Lorsqu’une société française est absorbée par une personne morale étrangère, la préservation du pouvoir d’imposition de la France constitue une exigence fondamentale. L’article 210 C alinéa 2 du Code général des impôts exige impérativement que les éléments apportés soient effectivement inscrits au bilan d’un établissement stable de la société étrangère absorbante situé sur le territoire français.

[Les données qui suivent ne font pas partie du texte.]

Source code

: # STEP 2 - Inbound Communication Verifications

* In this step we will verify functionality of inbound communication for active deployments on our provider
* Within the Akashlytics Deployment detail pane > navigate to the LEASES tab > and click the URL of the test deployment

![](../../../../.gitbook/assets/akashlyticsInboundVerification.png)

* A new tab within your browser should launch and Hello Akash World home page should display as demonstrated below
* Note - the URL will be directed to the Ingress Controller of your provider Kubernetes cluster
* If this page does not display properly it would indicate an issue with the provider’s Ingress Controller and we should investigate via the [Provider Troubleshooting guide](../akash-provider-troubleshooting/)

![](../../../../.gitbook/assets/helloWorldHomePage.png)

Ce maintien au bilan fiscal garantit que les plus-values latentes et les résultats futurs générés par l’exploitation des biens demeureront imposables en France selon le principe de territorialité posé par l’article 209 I du Code général des impôts.

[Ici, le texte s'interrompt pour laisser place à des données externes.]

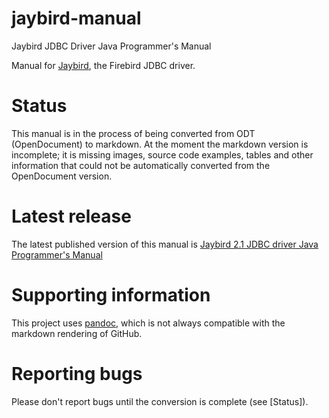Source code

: # jaybird-manual
Jaybird JDBC Driver Java Programmer's Manual

Manual for [Jaybird](https://github.com/FirebirdSQL/jaybird), the Firebird JDBC driver.

Status
======

This manual is in the process of being converted from ODT (OpenDocument) to 
markdown. At the moment the markdown version is incomplete; it is missing 
images, source code examples, tables and other information that could not be
automatically converted from the OpenDocument version.

Latest release
==============

The latest published version of this manual is [Jaybird 2.1 JDBC driver Java Programmer's Manual](http://www.firebirdsql.org/file/documentation/drivers_documentation/Jaybird_2_1_JDBC_driver_manual.pdf)

Supporting information
======================

This project uses [pandoc](http://pandoc.org), which is not always compatible
with the markdown rendering of GitHub.

Reporting bugs
==============

Please don't report bugs until the conversion is complete (see [Status]).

Or, la qualification d’établissement stable repose sur des critères matériels et fonctionnels précis dégagés par les conventions fiscales internationales et le droit interne. L’existence d’une installation fixe d’affaires suppose une permanence spatiale et la présence d’équipements et de salariés affectés à l’exploitation locale. La jurisprudence administrative apprécie souverainement la consistance de ces éléments d’exploitation. La Cour administrative d’appel de Nantes dans son arrêt du 26 novembre 2020 n° 18NT04049 a souligné le rôle déterminant des pouvoirs de gestion en jugeant que « Dès lors, compte tenu de ses pouvoirs habituellement exercés en France au nom de la société requérante, l’activité de M. B… doit être regardée comme un établissement stable en France alors même que la société soutient que, d’une part, M. B… est résident fiscal depuis 2007 en Roumanie […] Par suite, l’administration est fondée à estimer que la société SC Acco-Man SRL disposait en France en 2011 et 2012 d’un établissement stable sur le seul fondement des stipulations du 4 de l’article 5 de la convention fiscale franco-roumaine et qu’elle était passible de l’impôt sur les sociétés sur les bénéfices réalisés en France en application des dispositions du I de l’article 209 du code général des impôts. »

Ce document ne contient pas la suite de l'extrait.